Haberlere Karşı Yasal Haklar kitabını indir

Haberlere Karşı Yasal Haklar
Soruşturma yada kovuşturmaya konu edilen gazete, televizyon, internet haberi, gazetecilik faaliyeti kapsamında mıdır? Haber, ulusal-uluslararası mevzuatta düzenlenen ve mesleğe tanınan yasal düzenleme ve yerleşik yargısal kriterler çerçevesinde mi sunulmuş yoksa bunları aşarak ve kişilik haklarını ihlal ederek suç oluşturacak şekilde midir? İfade yada basın özgürlüğü hakkı nedir, bu özgürlükler neyi kapsamaktadır? Bu hak hangi sınırlamalara tabidir? Bu ve benzeri durumlarda, ceza mevzuatımıza göre, gazetecilerin hangi suçlarla karşılaşmaları mümkün olabilir?
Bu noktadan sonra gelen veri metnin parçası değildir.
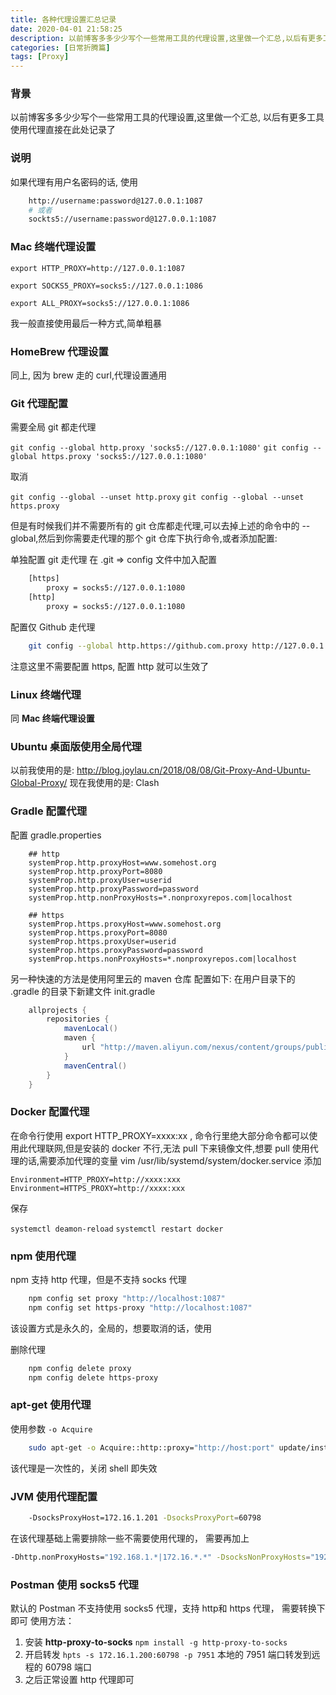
 ```yaml
---
title: 各种代理设置汇总记录
date: 2020-04-01 21:58:25
description: 以前博客多多少少写个一些常用工具的代理设置,这里做一个汇总,以后有更多工具使用代理直接在此处记录了
categories: [日常折腾篇]
tags: [Proxy]
---
```


<!-- more -->

### 背景
以前博客多多少少写个一些常用工具的代理设置,这里做一个汇总, 以后有更多工具使用代理直接在此处记录了

### 说明
如果代理有用户名密码的话, 使用

```bash
    http://username:password@127.0.0.1:1087
    # 或者
    sockts5://username:password@127.0.0.1:1087
```

### Mac 终端代理设置
`export HTTP_PROXY=http://127.0.0.1:1087`

`export SOCKS5_PROXY=socks5://127.0.0.1:1086`

`export ALL_PROXY=socks5://127.0.0.1:1086`

我一般直接使用最后一种方式,简单粗暴

### HomeBrew 代理设置
同上, 因为 brew 走的 curl,代理设置通用

### Git 代理配置
需要全局 git 都走代理

`git config --global http.proxy 'socks5://127.0.0.1:1080'`
`git config --global https.proxy 'socks5://127.0.0.1:1080'`

取消

`git config --global --unset http.proxy`
`git config --global --unset https.proxy`

但是有时候我们并不需要所有的 git 仓库都走代理,可以去掉上述的命令中的 --global,然后到你需要走代理的那个 git 仓库下执行命令,或者添加配置:

单独配置 git 走代理
在 .git => config 文件中加入配置

```bash
    [https]
    	proxy = socks5://127.0.0.1:1080
    [http]
    	proxy = socks5://127.0.0.1:1080
```

配置仅 Github 走代理

``` bash
    git config --global http.https://github.com.proxy http://127.0.0.1:7890
```

注意这里不需要配置 https, 配置 http 就可以生效了

### Linux 终端代理
同 **Mac 终端代理设置**

### Ubuntu 桌面版使用全局代理
以前我使用的是: http://blog.joylau.cn/2018/08/08/Git-Proxy-And-Ubuntu-Global-Proxy/
现在我使用的是: Clash

### Gradle 配置代理
配置 gradle.properties

```properties
    ## http
    systemProp.http.proxyHost=www.somehost.org
    systemProp.http.proxyPort=8080
    systemProp.http.proxyUser=userid
    systemProp.http.proxyPassword=password
    systemProp.http.nonProxyHosts=*.nonproxyrepos.com|localhost
    
    ## https
    systemProp.https.proxyHost=www.somehost.org
    systemProp.https.proxyPort=8080
    systemProp.https.proxyUser=userid
    systemProp.https.proxyPassword=password
    systemProp.https.nonProxyHosts=*.nonproxyrepos.com|localhost
```

另一种快速的方法是使用阿里云的 maven 仓库
配置如下:
在用户目录下的 .gradle 的目录下新建文件 init.gradle
```groovy
    allprojects {
        repositories {
            mavenLocal()
            maven {
                url "http://maven.aliyun.com/nexus/content/groups/public"
            }
            mavenCentral()
        }
    }
```


### Docker 配置代理
在命令行使用 export HTTP_PROXY=xxxx:xx , 命令行里绝大部分命令都可以使用此代理联网,但是安装的 docker 不行,无法 pull 下来镜像文件,想要 pull 使用代理的话,需要添加代理的变量
vim /usr/lib/systemd/system/docker.service
添加

`Environment=HTTP_PROXY=http://xxxx:xxx`
`Environment=HTTPS_PROXY=http://xxxx:xxx`

保存

`systemctl deamon-reload`
`systemctl restart docker`


### npm 使用代理
npm 支持 http 代理，但是不支持 socks 代理

```bash
    npm config set proxy "http://localhost:1087"
    npm config set https-proxy "http://localhost:1087"
```

该设置方式是永久的，全局的，想要取消的话，使用

删除代理

```bash
    npm config delete proxy
    npm config delete https-proxy
```

### apt-get 使用代理
使用参数 `-o Acquire`

```bash
    sudo apt-get -o Acquire::http::proxy="http://host:port" update/install ...
```

该代理是一次性的，关闭 shell 即失效

### JVM 使用代理配置

```bash
    -DsocksProxyHost=172.16.1.201 -DsocksProxyPort=60798
```

在该代理基础上需要排除一些不需要使用代理的， 需要再加上

```bash
-Dhttp.nonProxyHosts="192.168.1.*|172.16.*.*" -DsocksNonProxyHosts="192.168.1.*|172.16.*.*"
```

### Postman 使用 socks5 代理
默认的 Postman 不支持使用 socks5 代理，支持 http和 https 代理， 需要转换下即可
使用方法：
1. 安装 **http-proxy-to-socks** `npm install -g http-proxy-to-socks`
2. 开启转发 `hpts -s 172.16.1.200:60798 -p 7951` 本地的 7951 端口转发到远程的 60798 端口
3. 之后正常设置 http 代理即可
Gazetecilerin haberlerine karşı ise vatandaşların yada kamu – özel kurumların yasal hakları nelerdir? Bunu hangi ölçülerde ve nasıl kullanabilirler? Toplatma ve yayın yasağı ile izinsiz ses-görüntü kaydı yapmanın hukuki-cezai yönü nasıldır? Bu gibi soruları çoğaltmak mümkündür. İşte bu ve benzeri sorulara cevap aradık.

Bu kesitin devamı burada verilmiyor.